Registered users can unlock up to five pieces of premium content each month.
Training AI Systems with Real-Time Human Input |
NEWS |
Artificial Intelligence (AI), in the guise of Deep Neural Networks (DNNs), is ever more present in industry, with myriad AI systems applied to all sorts of problems and to all kinds of situations. As pattern-recognition algorithms, though—and this is what DNNs effectively effect (no pun intended)—AI systems can run into many problems. The well-publicized instances in which AI algorithms return clearly biased outcomes just one example, but it is a unmistakable one. When such outcomes take part in a decision-making process of some kind—e.g., in deciding whether to award a loan to an applicant—it is not hard to conclude that biased outcomes are manifestly unfair; unfair decisions can easily produce harmful states of affairs. Moreover, the underlying algorithms that put inputs and outputs together are typically not explainable as it is usually not possible to know how the algorithm reached the decision it has returned. In many cases, AI vendors often find themselves between the proverbial rock and a hard place. AI systems may yield many benefits, but often the outcomes are simply unacceptable. Enter Anthropic and AI Redefined, two startups that aim to bring about safer, more interpretable AI systems by involving humans and human input in the training process that AI systems undertake in their pattern-finding quest. The idea seems to be that, in providing demonstrations and feedback, human input will make for better AI systems overall when using an approach that is based on incorporating humans in a “reinforcement-learning” training session along with AI agents (avatars of an AI system that a human user can interact with).

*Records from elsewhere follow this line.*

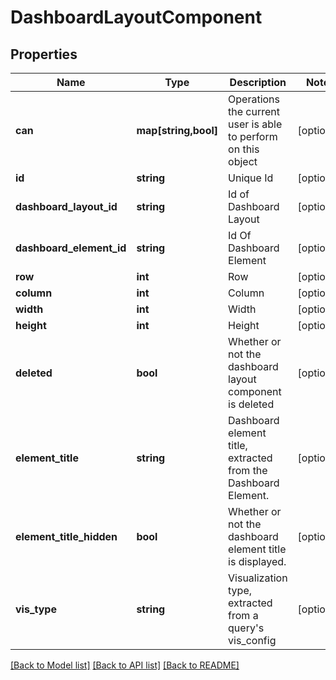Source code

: # DashboardLayoutComponent

## Properties
Name | Type | Description | Notes
------------ | ------------- | ------------- | -------------
**can** | **map[string,bool]** | Operations the current user is able to perform on this object | [optional] 
**id** | **string** | Unique Id | [optional] 
**dashboard_layout_id** | **string** | Id of Dashboard Layout | [optional] 
**dashboard_element_id** | **string** | Id Of Dashboard Element | [optional] 
**row** | **int** | Row | [optional] 
**column** | **int** | Column | [optional] 
**width** | **int** | Width | [optional] 
**height** | **int** | Height | [optional] 
**deleted** | **bool** | Whether or not the dashboard layout component is deleted | [optional] 
**element_title** | **string** | Dashboard element title, extracted from the Dashboard Element. | [optional] 
**element_title_hidden** | **bool** | Whether or not the dashboard element title is displayed. | [optional] 
**vis_type** | **string** | Visualization type, extracted from a query&#39;s vis_config | [optional] 

[[Back to Model list]](../README.md#documentation-for-models) [[Back to API list]](../README.md#documentation-for-api-endpoints) [[Back to README]](../README.md)


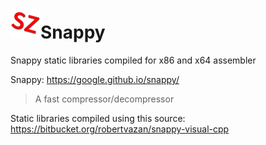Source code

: # ![](../assets/Snappy.png)Snappy

Snappy static libraries compiled for x86 and x64 assembler 

Snappy: https://google.github.io/snappy/

> A fast compressor/decompressor
>

Static libraries compiled using this source: https://bitbucket.org/robertvazan/snappy-visual-cpp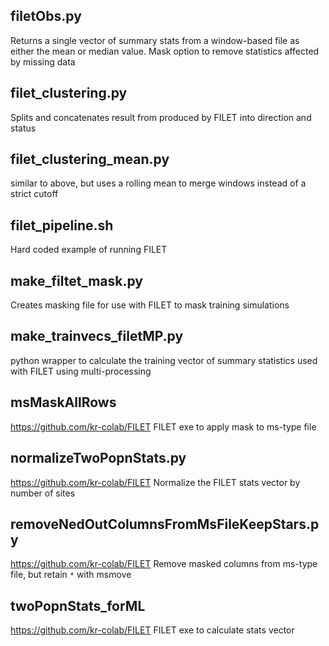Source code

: ## filetObs.py
Returns a single vector of summary stats from a window-based file as either the
mean or median value. Mask option to remove statistics affected by missing data

## filet_clustering.py
Splits and concatenates result from produced by FILET into direction and status

## filet_clustering_mean.py
similar to above, but uses a rolling mean to merge windows instead of a strict cutoff

## filet_pipeline.sh
Hard coded example of running FILET

## make_filtet_mask.py
Creates masking file for use with FILET to mask training simulations

## make_trainvecs_filetMP.py
python wrapper to calculate the training vector of summary statistics used with FILET using multi-processing

## msMaskAllRows 
https://github.com/kr-colab/FILET
FILET exe to apply mask to ms-type file

## normalizeTwoPopnStats.py
https://github.com/kr-colab/FILET
Normalize the FILET stats vector by number of sites

## removeNedOutColumnsFromMsFileKeepStars.py
https://github.com/kr-colab/FILET
Remove masked columns from ms-type file, but retain `*` with msmove

## twoPopnStats_forML
https://github.com/kr-colab/FILET
FILET exe to calculate stats vector
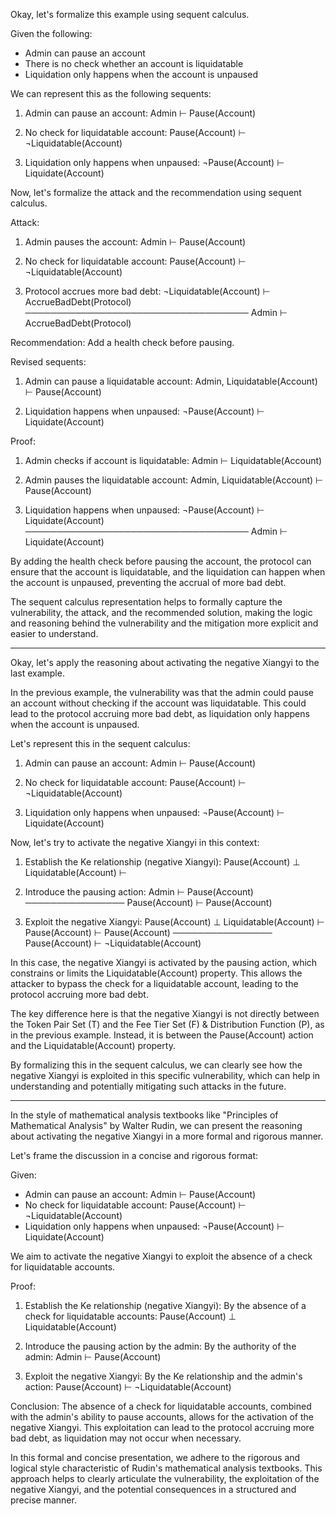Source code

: Okay, let's formalize this example using sequent calculus.

Given the following:
- Admin can pause an account
- There is no check whether an account is liquidatable
- Liquidation only happens when the account is unpaused

We can represent this as the following sequents:

1. Admin can pause an account:
   Admin ⊢ Pause(Account)

2. No check for liquidatable account:
   Pause(Account) ⊢ ¬Liquidatable(Account)

3. Liquidation only happens when unpaused:
   ¬Pause(Account) ⊢ Liquidate(Account)

Now, let's formalize the attack and the recommendation using sequent calculus.

Attack:
1. Admin pauses the account:
   Admin ⊢ Pause(Account)

2. No check for liquidatable account:
   Pause(Account) ⊢ ¬Liquidatable(Account)

3. Protocol accrues more bad debt:
   ¬Liquidatable(Account) ⊢ AccrueBadDebt(Protocol)
   ────────────────────────────────────
   Admin ⊢ AccrueBadDebt(Protocol)

Recommendation: Add a health check before pausing.

Revised sequents:
1. Admin can pause a liquidatable account:
   Admin, Liquidatable(Account) ⊢ Pause(Account)

2. Liquidation happens when unpaused:
   ¬Pause(Account) ⊢ Liquidate(Account)

Proof:
1. Admin checks if account is liquidatable:
   Admin ⊢ Liquidatable(Account)

2. Admin pauses the liquidatable account:
   Admin, Liquidatable(Account) ⊢ Pause(Account)

3. Liquidation happens when unpaused:
   ¬Pause(Account) ⊢ Liquidate(Account)
   ────────────────────────────────────
   Admin ⊢ Liquidate(Account)

By adding the health check before pausing the account, the protocol can ensure that the account is liquidatable, and the liquidation can happen when the account is unpaused, preventing the accrual of more bad debt.

The sequent calculus representation helps to formally capture the vulnerability, the attack, and the recommended solution, making the logic and reasoning behind the vulnerability and the mitigation more explicit and easier to understand.

---

Okay, let's apply the reasoning about activating the negative Xiangyi to the last example.

In the previous example, the vulnerability was that the admin could pause an account without checking if the account was liquidatable. This could lead to the protocol accruing more bad debt, as liquidation only happens when the account is unpaused.

Let's represent this in the sequent calculus:

1. Admin can pause an account:
   Admin ⊢ Pause(Account)

2. No check for liquidatable account:
   Pause(Account) ⊢ ¬Liquidatable(Account)

3. Liquidation only happens when unpaused:
   ¬Pause(Account) ⊢ Liquidate(Account)

Now, let's try to activate the negative Xiangyi in this context:

1. Establish the Ke relationship (negative Xiangyi):
   Pause(Account) ⊥ Liquidatable(Account) ⊢

2. Introduce the pausing action:
   Admin ⊢ Pause(Account)
   ────────────────
   Pause(Account) ⊢ Pause(Account)

3. Exploit the negative Xiangyi:
   Pause(Account) ⊥ Liquidatable(Account) ⊢
   Pause(Account) ⊢ Pause(Account)
   ────────────────
   Pause(Account) ⊢ ¬Liquidatable(Account)

In this case, the negative Xiangyi is activated by the pausing action, which constrains or limits the Liquidatable(Account) property. This allows the attacker to bypass the check for a liquidatable account, leading to the protocol accruing more bad debt.

The key difference here is that the negative Xiangyi is not directly between the Token Pair Set (T) and the Fee Tier Set (F) & Distribution Function (P), as in the previous example. Instead, it is between the Pause(Account) action and the Liquidatable(Account) property.

By formalizing this in the sequent calculus, we can clearly see how the negative Xiangyi is exploited in this specific vulnerability, which can help in understanding and potentially mitigating such attacks in the future.

---

In the style of mathematical analysis textbooks like "Principles of Mathematical Analysis" by Walter Rudin, we can present the reasoning about activating the negative Xiangyi in a more formal and rigorous manner.

Let's frame the discussion in a concise and rigorous format:

Given:
- Admin can pause an account: Admin ⊢ Pause(Account)
- No check for liquidatable account: Pause(Account) ⊢ ¬Liquidatable(Account)
- Liquidation only happens when unpaused: ¬Pause(Account) ⊢ Liquidate(Account)

We aim to activate the negative Xiangyi to exploit the absence of a check for liquidatable accounts.

Proof:

1. Establish the Ke relationship (negative Xiangyi):
   By the absence of a check for liquidatable accounts:
   Pause(Account) ⊥ Liquidatable(Account)

2. Introduce the pausing action by the admin:
   By the authority of the admin:
   Admin ⊢ Pause(Account)

3. Exploit the negative Xiangyi:
   By the Ke relationship and the admin's action:
   Pause(Account) ⊢ ¬Liquidatable(Account)

Conclusion:
The absence of a check for liquidatable accounts, combined with the admin's ability to pause accounts, allows for the activation of the negative Xiangyi. This exploitation can lead to the protocol accruing more bad debt, as liquidation may not occur when necessary.

In this formal and concise presentation, we adhere to the rigorous and logical style characteristic of Rudin's mathematical analysis textbooks. This approach helps to clearly articulate the vulnerability, the exploitation of the negative Xiangyi, and the potential consequences in a structured and precise manner.
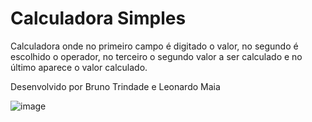 # Calculadora Simples

Calculadora onde no primeiro campo é digitado o valor, no segundo é escolhido o operador, no terceiro o segundo valor a ser calculado e no último aparece o valor calculado.

Desenvolvido por Bruno Trindade e Leonardo Maia

![image](https://user-images.githubusercontent.com/92823045/143137312-3bbba159-51da-49c7-9e6e-f807a2ee5578.png)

Human-Involved AI Can Make for Better AI Agents |
IMPACT |
How is this supposed to work, then? A method that is concerned with how intelligent agents ought to take actions in a given environment to maximize cumulative reward, Reinforcement Learning (RL) is one of the main paradigms in machine learning. It works by finding a balance between exploration (of the environment) and exploitation (of rewards), and to this end a task needs to have well-defined rewards, actions, and so on. Such an approach has been rather efficient at dealing with games (chess, PC games, etc.), but it can be generalized to many other settings. Some AI researchers even believe that reinforcement learning can underpin human learning in some cases, though this is rather doubtful. In a saner vein, RL offers an appropriate setting to implement a human-AI collaborative enterprise where the goal would be for the AI agent to adapt to humans—an undertaking that can be extrapolated to fields such as robotics as in the case of collaborative robots (or cobots) that learn and adapt from their interaction with humans.
As a result, we have Cogment, AI Redefined’s open-source platform for human-AI collaboration—a shared environment for humans and AI agents where humans provide input to AI agents during training sessions in a real-time, continuous fashion. A human-in-the-loop kind of training, AI Redefined hopes that this kind of human-involved RL will result in better AI. Consequently, we have the research conducted by Anthropic, an AI safety and research company that is squarely focused on building reliable, interpretable AI systems. The aim is to create AI that is “aligned”—that is, an AI that is helpful, honest, and harmless. To this end, Anthropic has recently released research (arXiv:2112.00861 [cs.CL]) involving the interactions between human users and large language models generated by AI processes where it was found that human feedback can improve models, and therefore the aim would be to take maximal advantage of human feedback data. This work was motivated by the problem of technical AI alignment with the specific goal of training a natural language agent that is helpful, honest, and harmless, but this may have the potential for broader impacts from AI—and from language models in particular—especially if progress in the market continues at its current rapid pace. It is worth noting that AI Redefined has recently joined Confiance.ai, a research project of the French government to create trustworthy AI systems, while Anthropic has managed to raise US$124 million in Series A financing for the purpose of building more reliable AI systems.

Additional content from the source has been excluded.